Composing Scene Graph Alternatives

Problem and solution summary

"Out of intense complexities, intense simplicities arise." - Winston Churchill

Most discussions regarding X3D and VRML assume a single scene graph topology. However, people often have different mental models for the abstract scene graph.

Two scene graph models are both possible and composable. Each matches the abstract scene graph definition in the VRML 97 specification, and each is isomorphic with the other. As a result, many different issues regarding object models and wrapper tags are also shown to be resolvable.

Composing scene graphs and object models resolves a huge number of technical issues. This also means that a simpler choice can be made regarding parser/tagset combinations. The two simple, clarified alternatives are:

ultralight context-free parsing, with wrapper tags for field names surrounding nodes in all scenes, or
slightly more capable parsing (such as Blendo with declaration memory, or XML parsers), with no wrapper tags for field names in any scenes

Either choice acceptably enables both scene graph models. Thus all current and foreseen capabilities for X3D appear to be compatibly preserved. This development means that rapid progress on all major X3D issues is possible now, regardless of eventual choice.

Interestingly, this simple choice appears to be a classic computer-science time-space tradeoff: pay first with additional parser capability, or pay later with additional information in scene files. Determining this choice remains a task for the X3D consensus and assessment efforts.

Abstract scene graph definition

Defining the abstract (i.e. implementation-independent) VRML 97 scene graph is fundamentally important. Paragraph 4.4.2 "Scene graph hierarchy" of the VRML 97 specification states:

A VRML file contains a directed acyclic graph. Node statements can contain SFNode or MFNode field statements that, in turn, contain node (or USE) statements. This hierarchy of nodes is called the scene graph. Each arc in the graph from A to B means that node A has an SFNode or MFNode field whose value directly contains node B. See E.[FOLE] for details on hierarchical scene graphs.

The sentence beginning "Each arc in the graph from A to B" is correct. However the phrasing is somewhat awkward. Two different scene graphs can be inferred from this definition.

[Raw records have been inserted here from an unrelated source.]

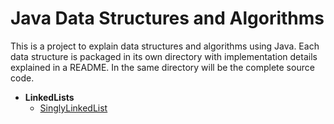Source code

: # Java Data Structures and Algorithms

This is a project to explain data structures and algorithms using Java. Each
data structure is packaged in its own directory with implementation details
explained in a README. In the same directory will be the complete source code.

* **LinkedLists**
    * [SinglyLinkedList](src/main/java/com/dsaa/lists/linked/singly/)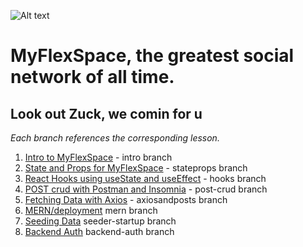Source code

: ![Alt text](https://pbs.twimg.com/media/CLcDwGHWsAAQlP-?format=jpg&name=large)
# MyFlexSpace, the greatest social network of all time.
## Look out Zuck, we comin for u

*Each branch references the corresponding lesson.*

1. [Intro to MyFlexSpace](https://www.notion.so/seirfx-alias/Intro-to-MyFlexSpace-0c95bedc18464c94a87b6c66b105408e) - intro branch
2. [State and Props for MyFlexSpace](https://www.notion.so/seirfx-alias/Week-14-Reactin-to-Unit-3-179982e013b14662a02cef3cf3cade59) - stateprops branch
3. [React Hooks using useState and useEffect](https://www.notion.so/seirfx-alias/Intro-to-React-Hooks-9adb494e5d594f33a5418bda117d42f8) - hooks branch
4. [POST crud with Postman and Insomnia](https://www.notion.so/seirfx-alias/Post-CRUD-on-Express-bae72af10d404c6ea734b3a239b84a0b) - post-crud branch
5. [Fetching Data with Axios](https://www.notion.so/seirfx-alias/Fetching-Data-with-Axios-6368478eab59430b966e7c027ff9f3b0) - axiosandposts branch
6. [MERN/deployment](https://www.notion.so/seirfx-alias/Full-Stack-React-with-MERN-184bd848f2dd45c794fca8ede8e54c90) mern branch
7. [Seeding Data](https://www.notion.so/seirfx-alias/Seeding-MongoDB-with-Data-1d20d1fac45a4e5984ee0f30937dfb7a) seeder-startup branch
8. [Backend Auth](https://seirfx-alias.notion.site/Intro-to-JWT-Node-8a6e692265b54008a91e84a9c27c8dca) backend-auth branch
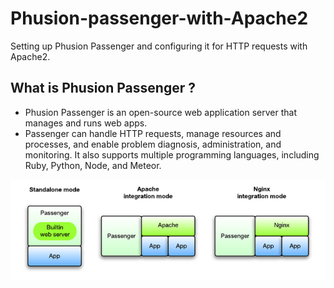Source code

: # Phusion-passenger-with-Apache2
Setting up Phusion Passenger and configuring it for HTTP requests with Apache2.

## What is Phusion Passenger ? 
  - Phusion Passenger is an open-source web application server that manages and runs web apps.
  - Passenger can handle HTTP requests, manage resources and processes, and enable problem diagnosis,
administration, and monitoring. It also supports multiple programming languages, including Ruby, Python, Node, and Meteor.

![image](./1.png)



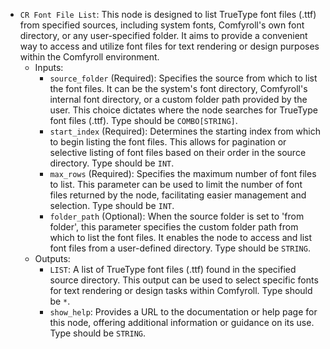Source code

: - `CR Font File List`: This node is designed to list TrueType font files (.ttf) from specified sources, including system fonts, Comfyroll's own font directory, or any user-specified folder. It aims to provide a convenient way to access and utilize font files for text rendering or design purposes within the Comfyroll environment.
    - Inputs:
        - `source_folder` (Required): Specifies the source from which to list the font files. It can be the system's font directory, Comfyroll's internal font directory, or a custom folder path provided by the user. This choice dictates where the node searches for TrueType font files (.ttf). Type should be `COMBO[STRING]`.
        - `start_index` (Required): Determines the starting index from which to begin listing the font files. This allows for pagination or selective listing of font files based on their order in the source directory. Type should be `INT`.
        - `max_rows` (Required): Specifies the maximum number of font files to list. This parameter can be used to limit the number of font files returned by the node, facilitating easier management and selection. Type should be `INT`.
        - `folder_path` (Optional): When the source folder is set to 'from folder', this parameter specifies the custom folder path from which to list the font files. It enables the node to access and list font files from a user-defined directory. Type should be `STRING`.
    - Outputs:
        - `LIST`: A list of TrueType font files (.ttf) found in the specified source directory. This output can be used to select specific fonts for text rendering or design tasks within Comfyroll. Type should be `*`.
        - `show_help`: Provides a URL to the documentation or help page for this node, offering additional information or guidance on its use. Type should be `STRING`.
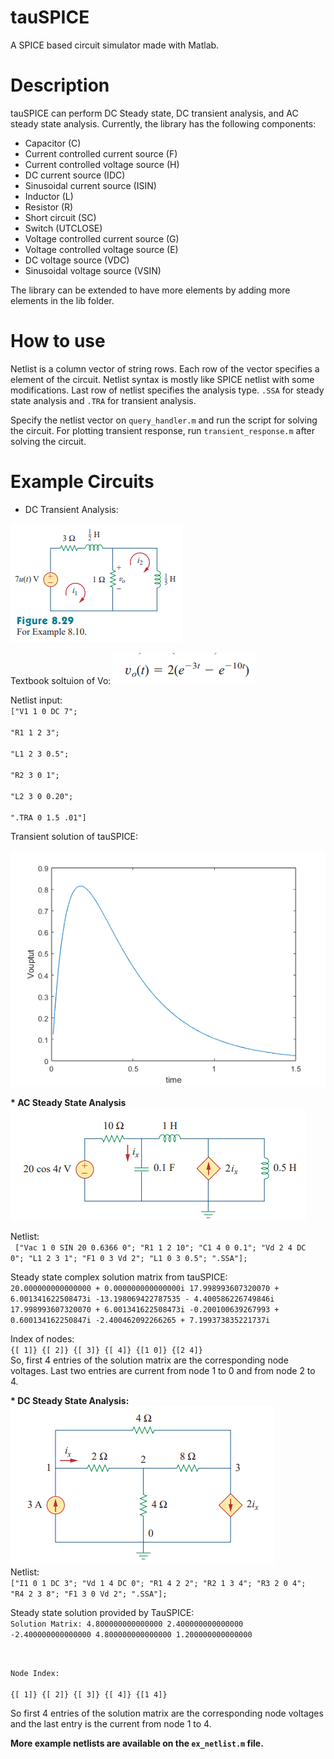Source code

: # tauSPICE
A SPICE based circuit simulator made with Matlab.

# Description
tauSPICE can perform DC Steady state, DC transient analysis, and AC steady state analysis. Currently, the library has the following components:
* Capacitor (C)
* Current controlled current source (F)
* Current controlled voltage source (H)
* DC current source (IDC)
* Sinusoidal current source (ISIN)
* Inductor (L)
* Resistor (R)
* Short circuit (SC)
* Switch (UTCLOSE)
* Voltage controlled current source (G)
* Voltage controlled voltage source (E)
* DC voltage source (VDC)
* Sinusoidal voltage source (VSIN)

The library can be extended to have more elements by adding more elements in the lib folder.  

# How to use
Netlist is a column vector of string rows. Each row of the vector specifies a element of the circuit.
Netlist syntax is mostly like SPICE netlist with some modifications. 
Last row of netlist specifies the analysis type. `.SSA` for steady state analysis and `.TRA` for transient analysis.

Specify the netlist vector on `query_handler.m` and run the script for solving the circuit.
For plotting transient response, run `transient_response.m` after solving the circuit.   

# Example Circuits
* DC Transient Analysis:  
<img src="/img/8.10/sadiku 4th ed example 8.10 page 341.png"/>

Textbook soltuion of Vo: <img src="img/8.10/txtbook solution 8.10.png"/> 

Netlist input:   
<code>["V1 1 0 DC 7";  
    "R1 1 2 3";  
    "L1 2 3 0.5";  
    "R2 3 0 1";  
    "L2 3 0 0.20";  
    ".TRA 0 1.5 .01"]
</code>

Transient solution of tauSPICE:  

<img src="img/8.10/solution 8.10.png"/>

<b>* AC Steady State Analysis</b>   
<img src="img/10.1/sadiku exa10.1 ckt.png"/>  

Netlist:    
<code>
["Vac 1 0 SIN 20 0.6366 0";
    "R1 1 2 10";
    "C1 4 0 0.1";
    "Vd 2 4 DC 0";
    "L1 2 3 1";
    "F1 0 3 Vd 2";
    "L1 0 3 0.5";
    ".SSA"];
</code>

Steady state complex solution matrix from tauSPICE:    
 <code>20.000000000000000 + 0.000000000000000i
 17.998993607320070 + 6.001341622508473i
-13.198069422787535 - 4.400586226749846i
 17.998993607320070 + 6.001341622508473i
 -0.200100639267993 + 0.600134162250847i
 -2.400462092266265 + 7.199373835221737i
</code>

Index of nodes:  
<code>{[  1]}
    {[  2]}
    {[  3]}
    {[  4]}
    {[1 0]}
    {[2 4]}
</code>  
So, first 4 entries of the solution matrix are the corresponding node voltages. Last two entries are current from node 1 to 0 and from node 2 to 4.    

<b>* DC Steady State Analysis:</b>  
<img src="img/3.2/ckt.png"/>  
Netlist:  
<code>["I1 0 1 DC 3";
    "Vd 1 4 DC 0";
    "R1 4 2 2";
    "R2 1 3 4";
    "R3 2 0 4";
    "R4 2 3 8";
    "F1 3 0 Vd 2";
    ".SSA"];
</code>

Steady state solution provided by TauSPICE:  
<code>Solution Matrix: 
   4.800000000000000
   2.400000000000000
  -2.400000000000000
   4.800000000000000
   1.200000000000000

Node Index:  
    {[  1]}
    {[  2]}
    {[  3]}
    {[  4]}
    {[1 4]}</code>

So first 4 entries of the solution matrix are the corresponding node voltages and the last entry is the current from node 1 to 4.  


<b>More example netlists are available on the `ex_netlist.m` file.</b>  
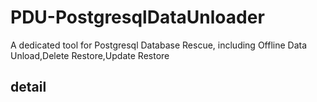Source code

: # PDU-PostgresqlDataUnloader
A dedicated tool for Postgresql Database Rescue, including Offline Data Unload,Delete Restore,Update Restore
## detail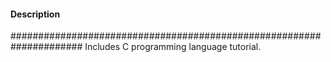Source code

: #### Description

##################################################################### Includes C programming language tutorial.


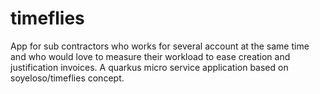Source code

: # timeflies
App for sub contractors who works for several account at the same time and who would love to measure their workload to ease creation and justification invoices. A quarkus micro service application based on soyeloso/timeflies concept. 
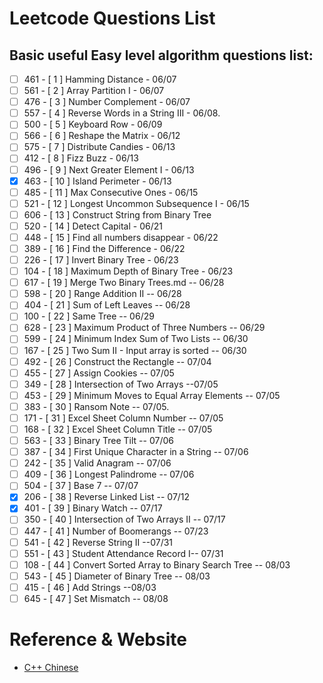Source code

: # Leetcode Questions List

## Basic useful Easy level algorithm questions list:
-	[ ]	461	-	[	1	]	Hamming Distance - 06/07
-	[ ]	561	-	[	2	]	Array Partition I - 06/07
-	[ ]	476	-	[	3	]	Number Complement - 06/07
-	[ ]	557	-	[	4	]	Reverse Words in a String III - 06/08.
-	[ ]	500	-	[	5	]	Keyboard Row - 06/09
-	[ ]	566	-	[	6	]	Reshape the Matrix - 06/12
-	[ ]	575	-	[	7	]	Distribute Candies - 06/13
-	[ ]	412	-	[	8	]	Fizz Buzz - 06/13
-	[ ]	496	-	[	9	]	Next Greater Element I - 06/13
-	[x]	463	-	[	10	]	Island Perimeter - 06/13
-	[ ]	485	-	[	11	]	Max Consecutive Ones - 06/15
-	[ ]	521	-	[	12	]	Longest Uncommon Subsequence I - 06/15
- [ ] 606 - [ 13  ] Construct String from Binary Tree
-	[ ]	520	-	[	14	]	Detect Capital - 06/21
-	[ ]	448	-	[	15	]	Find all numbers disappear - 06/22
-	[ ]	389	-	[	16	]	Find the Difference - 06/22
-	[ ]	226	-	[	17	]	Invert Binary Tree - 06/23
-	[ ]	104	-	[	18	]	Maximum Depth of Binary Tree - 06/23
-	[ ]	617	-	[	19	]	Merge Two Binary Trees.md -- 06/28
-	[ ]	598	-	[	20	]	Range Addition II -- 06/28
-	[ ]	404	-	[	21	]	Sum of Left Leaves -- 06/28
-	[ ]	100	-	[	22	]	Same Tree -- 06/29
-	[ ]	628	-	[	23	]	Maximum Product of Three Numbers -- 06/29
-	[ ]	599	-	[	24	]	Minimum Index Sum of Two Lists -- 06/30
-	[ ]	167	-	[	25	]	Two Sum II - Input array is sorted -- 06/30
-	[ ]	492	-	[	26	]	Construct the Rectangle -- 07/04
-	[ ]	455	-	[	27	]	Assign Cookies -- 07/05
-	[ ]	349	-	[	28	]	Intersection of Two Arrays --07/05
-	[ ]	453	-	[	29	]	Minimum Moves to Equal Array Elements -- 07/05
-	[ ]	383	-	[	30	]	Ransom Note -- 07/05.
-	[ ]	171	-	[	31	]	Excel Sheet Column Number -- 07/05
-	[ ]	168	-	[	32	]	Excel Sheet Column Title -- 07/05
-	[ ]	563	-	[	33	]	Binary Tree Tilt -- 07/06
-	[ ]	387	-	[	34	]	First Unique Character in a String -- 07/06
-	[ ]	242	-	[	35	]	Valid Anagram -- 07/06
- [ ] 409 - [ 36  ] Longest Palindrome -- 07/06
- [ ] 504 - [ 37  ] Base 7 -- 07/07
- [x] 206 - [ 38  ] Reverse Linked List -- 07/12
- [x] 401 - [ 39  ] Binary Watch -- 07/17
- [ ] 350 - [ 40  ] Intersection of Two Arrays II -- 07/17
- [ ] 447 - [ 41  ] Number of Boomerangs -- 07/23
- [ ] 541 - [ 42  ] Reverse String II --07/31
- [ ] 551 - [ 43  ] Student Attendance Record I-- 07/31
- [ ] 108 - [ 44  ] Convert Sorted Array to Binary Search Tree -- 08/03
- [ ] 543 - [ 45  ] Diameter of Binary Tree -- 08/03
- [ ] 415 - [ 46  ] Add Strings --08/03
- [ ] 645 - [ 47  ] Set Mismatch -- 08/08

# Reference & Website
* [C++ Chinese ](http://www.runoob.com/cplusplus/cpp-basic-syntax.html)  
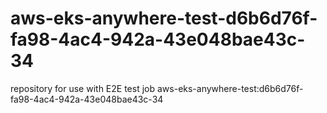 # aws-eks-anywhere-test-d6b6d76f-fa98-4ac4-942a-43e048bae43c-34
repository for use with E2E test job aws-eks-anywhere-test:d6b6d76f-fa98-4ac4-942a-43e048bae43c-34
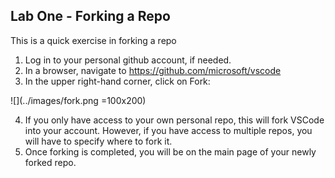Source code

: ## Lab One - Forking a Repo

This is a quick exercise in forking a repo

1. Log in to your personal github account, if needed.
2. In a browser, navigate to https://github.com/microsoft/vscode
3. In the upper right-hand corner, click on Fork:

![](../images/fork.png =100x200)

4. If you only have access to your own personal repo, this will fork VSCode into your account.  However, if you have access to multiple repos, you will have to specify where to fork it.
5. Once forking is completed, you will be on the main page of your newly forked repo.


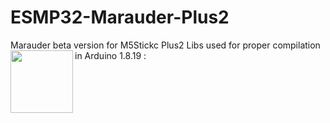# ESMP32-Marauder-Plus2
Marauder beta version for M5Stickc Plus2
Libs used for proper compilation in Arduino 1.8.19 :
<img align="left" width="100" height="100" src="https://github.com/kazz2020/ESMP32-Marauder-Plus2/assets/44699964/71be08bc-b81b-42f7-a8ca-4e092748cf65">
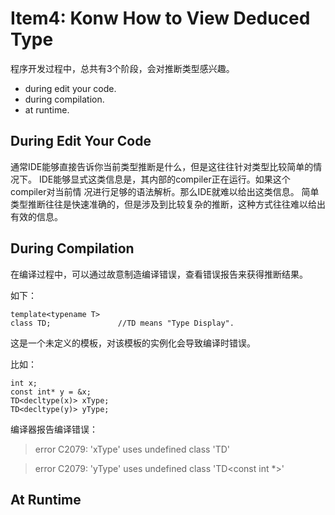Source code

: # Item4: Konw How to View Deduced Type

程序开发过程中，总共有3个阶段，会对推断类型感兴趣。

- during edit your code.
- during compilation.
- at runtime.

## During Edit Your Code

通常IDE能够直接告诉你当前类型推断是什么，但是这往往针对类型比较简单的情况下。
IDE能够显式这类信息是，其内部的compiler正在运行。如果这个compiler对当前情
况进行足够的语法解析。那么IDE就难以给出这类信息。
简单类型推断往往是快速准确的，但是涉及到比较复杂的推断，这种方式往往难以给出
有效的信息。

## During Compilation

在编译过程中，可以通过故意制造编译错误，查看错误报告来获得推断结果。

如下：

    template<typename T>
    class TD;               //TD means "Type Display".

这是一个未定义的模板，对该模板的实例化会导致编译时错误。

比如：

    int x;
    const int* y = &x;
    TD<decltype(x)> xType;
    TD<decltype(y)> yType;

编译器报告编译错误：

>error C2079: 'xType' uses undefined class 'TD<int>'

>error C2079: 'yType' uses undefined class 'TD<const int *>'

## At Runtime




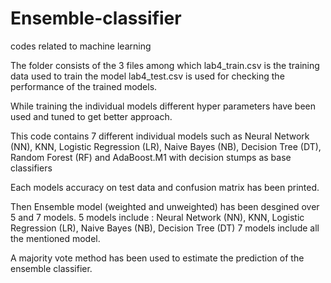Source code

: # Ensemble-classifier
codes related to machine learning

The folder consists of the 3 files among which lab4_train.csv is the training data used to train the model
lab4_test.csv is used for checking the performance of the trained models.

While training the individual models different hyper parameters have been used and tuned to get better approach.

This code contains 7 different individual models such as 
Neural Network (NN), KNN, Logistic Regression (LR), Naive Bayes (NB), Decision Tree (DT), 
Random Forest (RF) and AdaBoost.M1 with decision stumps as base classifiers

Each models accuracy on test data and confusion matrix has been printed.

Then Ensemble model (weighted and unweighted) has been desgined over 5 and 7 models.
5 models include : Neural Network (NN), KNN, Logistic Regression (LR), Naive Bayes (NB), Decision Tree (DT)
7 models include all the mentioned model.

A majority vote method has been used to estimate the prediction of the ensemble classifier.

Editorial note: E.[FOLE] does not contain any details on hierarchical scene graphs.

Scene graph equivalences

The following diagram shows two possible interpretations of the abstract scene graph definition.

Color key:

Green: generic class type
Blue: VRML 97 node name
Red: VRML 97 field name, sometimes referred to as VRML 97 wrapper

Most (but not all) implementations appear to follow the scene graph diagram on the left, including the Appendix B, Java Script Authoring Interface (JSAI).

The abstract scene graph definitions for arcs and nodes (as defined in the specification excerpt above) correspond most closely to the scene graph diagram on the right, as do a few implementations.

A major concern has been whether choice of one scene graph precludes another. Visual inspection of each graph reveals a one-to-one correspondence between VRML nodes and VRML fields. This symmetry means that the two scene graphs are isomorphic when considered from a rendering perspective. There is an unambiguous transformation from one scene graph to the other, and vice versa. Thus both scene graphs are functionally equivalent.

No exclusive choice is needed between scene graphs - either implies the other. Different compatible applications might choose one or the other scene graph.

It is likely that lack of clarity regarding these two scene graphs has been a root problem underlying many unresolved discussions. Since nature of the scene graph is the most fundamental issue in the entire VRML 97 specification, it is quite understandable that resolving the many issues related to scene graphs is considered so fundamentally important.

Object models

There appear to be two different object models corresponding to the two scene graphs, since the (FieldObject) classes only appear in the left-hand diagram. Thus it appears that the object model for the left-hand scene graph is not the same as the object model for the right-hand scene graph. If that is really the case, incompatible object models present a problematic situation.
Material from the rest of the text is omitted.